Collected data:

===============

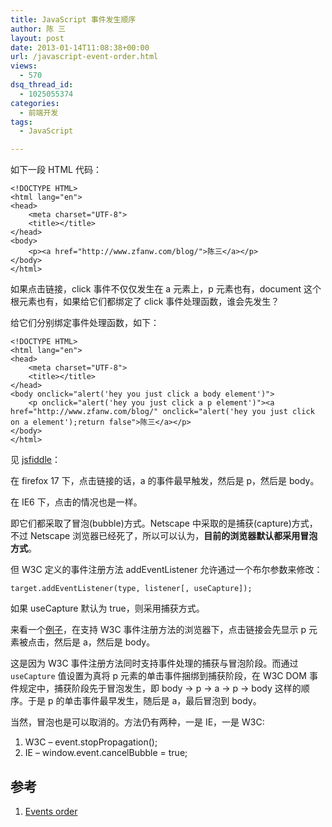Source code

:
 ```yaml
---
title: JavaScript 事件发生顺序
author: 陈 三
layout: post
date: 2013-01-14T11:08:38+00:00
url: /javascript-event-order.html
views:
  - 570
dsq_thread_id:
  - 1025055374
categories:
  - 前端开发
tags:
  - JavaScript

---
```

如下一段 HTML 代码：

    <!DOCTYPE HTML>
    <html lang="en">
    <head>
        <meta charset="UTF-8">
        <title></title>
    </head>
    <body>
        <p><a href="http://www.zfanw.com/blog/">陈三</a></p>
    </body>
    </html>
    

如果点击链接，click 事件不仅仅发生在 a 元素上，p 元素也有，document 这个根元素也有，如果给它们都绑定了 click 事件处理函数，谁会先发生？

给它们分别绑定事件处理函数，如下：

    <!DOCTYPE HTML>
    <html lang="en">
    <head>
        <meta charset="UTF-8">
        <title></title>
    </head>
    <body onclick="alert('hey you just click a body element')">
        <p onclick="alert('hey you just click a p element')"><a href="http://www.zfanw.com/blog/" onclick="alert('hey you just click on a element');return false">陈三</a></p>
    </body>
    </html>
    

见 [jsfiddle][1]：

在 firefox 17 下，点击链接的话，a 的事件最早触发，然后是 p，然后是 body。

在 IE6 下，点击的情况也是一样。

即它们都采取了冒泡(bubble)方式。Netscape 中采取的是捕获(capture)方式，不过 Netscape 浏览器已经死了，所以可以认为，**目前的浏览器默认都采用冒泡方式**。

但 W3C 定义的事件注册方法 addEventListener 允许通过一个布尔参数来修改：

    target.addEventListener(type, listener[, useCapture]);
    

如果 useCapture 默认为 true，则采用捕获方式。

来看一个[例子][2]，在支持 W3C 事件注册方法的浏览器下，点击链接会先显示 p 元素被点击，然后是 a，然后是 body。

这是因为 W3C 事件注册方法同时支持事件处理的捕获与冒泡阶段。而通过 `useCapture` 值设置为真将 p 元素的单击事件捆绑到捕获阶段，在 W3C DOM 事件规定中，捕获阶段先于冒泡发生，即 body -> p -> a -> p -> body 这样的顺序。于是 p 的单击事件最早发生，随后是 a，最后冒泡到 body。

当然，冒泡也是可以取消的。方法仍有两种，一是 IE，一是 W3C:

  1. W3C &#8211; event.stopPropagation();
  2. IE &#8211; window.event.cancelBubble = true;

## 参考

  1. [Events order][3]

 [1]: http://jsfiddle.net/chenxsan/R4cyq/
 [2]: http://jsfiddle.net/chenxsan/TX8CW/
 [3]: http://www.quirksmode.org/js/events_order.html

===============

[What you should do] A verbatim reproduction of each entry is expected, with every picture omitted.

[Task result]
Source code

:
 ```yaml
---
title: JavaScript 事件发生顺序
author: 陈 三
layout: post
date: 2013-01-14T11:08:38+00:00
url: /javascript-event-order.html
views:
  - 570
dsq_thread_id:
  - 1025055374
categories:
  - 前端开发
tags:
  - JavaScript

---
```

如下一段 HTML 代码：

    <!DOCTYPE HTML>
    <html lang="en">
    <head>
        <meta charset="UTF-8">
        <title></title>
    </head>
    <body>
        <p><a href="http://www.zfanw.com/blog/">陈三</a></p>
    </body>
    </html>
    

如果点击链接，click 事件不仅仅发生在 a 元素上，p 元素也有，document 这个根元素也有，如果给它们都绑定了 click 事件处理函数，谁会先发生？

给它们分别绑定事件处理函数，如下：

    <!DOCTYPE HTML>
    <html lang="en">
    <head>
        <meta charset="UTF-8">
        <title></title>
    </head>
    <body onclick="alert('hey you just click a body element')">
        <p onclick="alert('hey you just click a p element')"><a href="http://www.zfanw.com/blog/" onclick="alert('hey you just click on a element');return false">陈三</a></p>
    </body>
    </html>
    

见 [jsfiddle][1]：

在 firefox 17 下，点击链接的话，a 的事件最早触发，然后是 p，然后是 body。

在 IE6 下，点击的情况也是一样。

即它们都采取了冒泡(bubble)方式。Netscape 中采取的是捕获(capture)方式，不过 Netscape 浏览器已经死了，所以可以认为，**目前的浏览器默认都采用冒泡方式**。

但 W3C 定义的事件注册方法 addEventListener 允许通过一个布尔参数来修改：

    target.addEventListener(type, listener[, useCapture]);
    

如果 useCapture 默认为 true，则采用捕获方式。

来看一个[例子][2]，在支持 W3C 事件注册方法的浏览器下，点击链接会先显示 p 元素被点击，然后是 a，然后是 body。

这是因为 W3C 事件注册方法同时支持事件处理的捕获与冒泡阶段。而通过 `useCapture` 值设置为真将 p 元素的单击事件捆绑到捕获阶段，在 W3C DOM 事件规定中，捕获阶段先于冒泡发生，即 body -> p -> a -> p -> body 这样的顺序。于是 p 的单击事件最早发生，随后是 a，最后冒泡到 body。

当然，冒泡也是可以取消的。方法仍有两种，一是 IE，一是 W3C:

  1. W3C &#8211; event.stopPropagation();
  2. IE &#8211; window.event.cancelBubble = true;

## 参考

  1. [Events order][3]

 [1]: http://jsfiddle.net/chenxsan/R4cyq/
 [2]: http://jsfiddle.net/chenxsan/TX8CW/
 [3]: http://www.quirksmode.org/js/events_order.html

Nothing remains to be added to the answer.